Patrimoine
Dans les années 50, Robert Mitchum enchaîne les rôles à un rythme de croisière. Quand sort le 26 août 1955 La Nuit du chasseur, il y décroche un grand rôle dans un film qui marquera à jamais les annales du cinéma.
Histoire d’une longue traque, La Nuit du chasseur n’a pas pris une ride. L’histoire est sombre à souhait. Un prêcheur inquiétant poursuit dans l’Amérique rurale deux enfants dont le père vient d’être condamné pour vol et meurtre. Avant son incarcération, le père leur avait confié dix mille dollars, dont ils ne doivent révéler l’existence à personne. Pourchassés sans pitié par ce pasteur psychopathe et abandonnés à eux-mêmes, les enfants se lancent sur les routes.
La force de ce film qui est censé se passer durant la grande Dépression, c’est de sembler hors du temps. À l’aide du personnage campé par Lilian Gish, Laughton, qui signe ici son seul et unique film, signifie tout ce qu’il doit au cinéma d’un Griffith dont l’actrice fut l’égérie et qui fut également une des grandes stars du cinéma muet.
LA NUIT DU CHASSEUR from L’ECLAT SON IMAGE on Vimeo.
La mise en scène est splendide et le Charles Laughton signe une réalisation qui se situe entre l’expressionnisme cher au cinéma allemand – dans le jeu d’ombres notamment quand celle de Mitchum envahit la chambre des enfants- et un réalisme des plus précis. Magnifique, la photo est l’œuvre de Stanley Cortez qui a travaillé avec Orson Welles sur un autre classique : La Splendeur des Amberson.

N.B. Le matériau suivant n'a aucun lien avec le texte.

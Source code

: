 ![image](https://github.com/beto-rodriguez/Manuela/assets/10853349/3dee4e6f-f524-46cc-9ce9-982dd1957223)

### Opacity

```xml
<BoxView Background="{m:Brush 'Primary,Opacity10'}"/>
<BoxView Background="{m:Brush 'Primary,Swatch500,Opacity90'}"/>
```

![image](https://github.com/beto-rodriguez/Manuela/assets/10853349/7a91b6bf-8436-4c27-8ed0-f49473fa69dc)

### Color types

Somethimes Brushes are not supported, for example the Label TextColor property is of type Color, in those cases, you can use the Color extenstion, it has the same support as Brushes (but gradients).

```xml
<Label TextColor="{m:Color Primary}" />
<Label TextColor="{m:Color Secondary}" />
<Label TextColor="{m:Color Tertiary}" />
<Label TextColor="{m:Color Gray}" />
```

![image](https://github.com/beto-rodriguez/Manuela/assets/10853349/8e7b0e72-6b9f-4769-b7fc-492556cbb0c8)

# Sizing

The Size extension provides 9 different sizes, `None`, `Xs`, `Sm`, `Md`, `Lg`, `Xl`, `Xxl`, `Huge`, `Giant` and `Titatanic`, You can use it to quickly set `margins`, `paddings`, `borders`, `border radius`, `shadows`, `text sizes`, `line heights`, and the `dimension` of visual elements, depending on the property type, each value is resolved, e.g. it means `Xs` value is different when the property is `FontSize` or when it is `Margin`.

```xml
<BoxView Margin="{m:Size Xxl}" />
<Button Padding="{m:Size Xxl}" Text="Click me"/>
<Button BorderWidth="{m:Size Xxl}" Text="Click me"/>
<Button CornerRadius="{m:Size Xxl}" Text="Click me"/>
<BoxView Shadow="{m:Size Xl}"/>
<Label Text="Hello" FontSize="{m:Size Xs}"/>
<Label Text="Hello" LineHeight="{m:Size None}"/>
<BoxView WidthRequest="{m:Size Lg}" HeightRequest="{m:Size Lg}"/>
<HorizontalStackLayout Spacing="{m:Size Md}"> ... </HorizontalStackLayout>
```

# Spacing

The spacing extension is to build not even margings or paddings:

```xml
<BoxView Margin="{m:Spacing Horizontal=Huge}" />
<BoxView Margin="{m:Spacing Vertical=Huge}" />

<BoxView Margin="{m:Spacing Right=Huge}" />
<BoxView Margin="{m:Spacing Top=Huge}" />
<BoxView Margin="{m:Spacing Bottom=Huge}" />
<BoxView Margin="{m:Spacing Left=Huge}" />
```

Et Mitchum dans tout ça ? ll n’a pas hésité une seconde à camper ce personnage des plus sombres. Quand Laughton le contacta, il lui dit que le personnage était « une merde diabolique« . L’acteur lui répondit laconique : « Présent ! » Le studio était ravi et avait d’ailleurs refusé la candidature spontanée d’un très grand acteur anglais, Laurence Olivier.
Sur le plateau, les relations entre le réalisateur et le comédien furent au beau fixe, même si les penchants de Mitchum pour la dive bouteille ont fait prendre pas mal de retard au tournage. Qu’importe, le contact était si bon entre Laughton et Mitchum que le réalisateur lui confia la direction des deux enfants acteurs.
Échec commercial, La Nuit du chasseur demeure pourtant un pur chef d’œuvre. Par la suite, quand les critiques disaient à Robert Mitchum qu’il y avait un avant et un après dans sa filmographie après cet opus, il rétorquait : « Pourtant, je n’ai rien changé. Excepté mes sous-vêtements. » Une vraie star de la décontraction…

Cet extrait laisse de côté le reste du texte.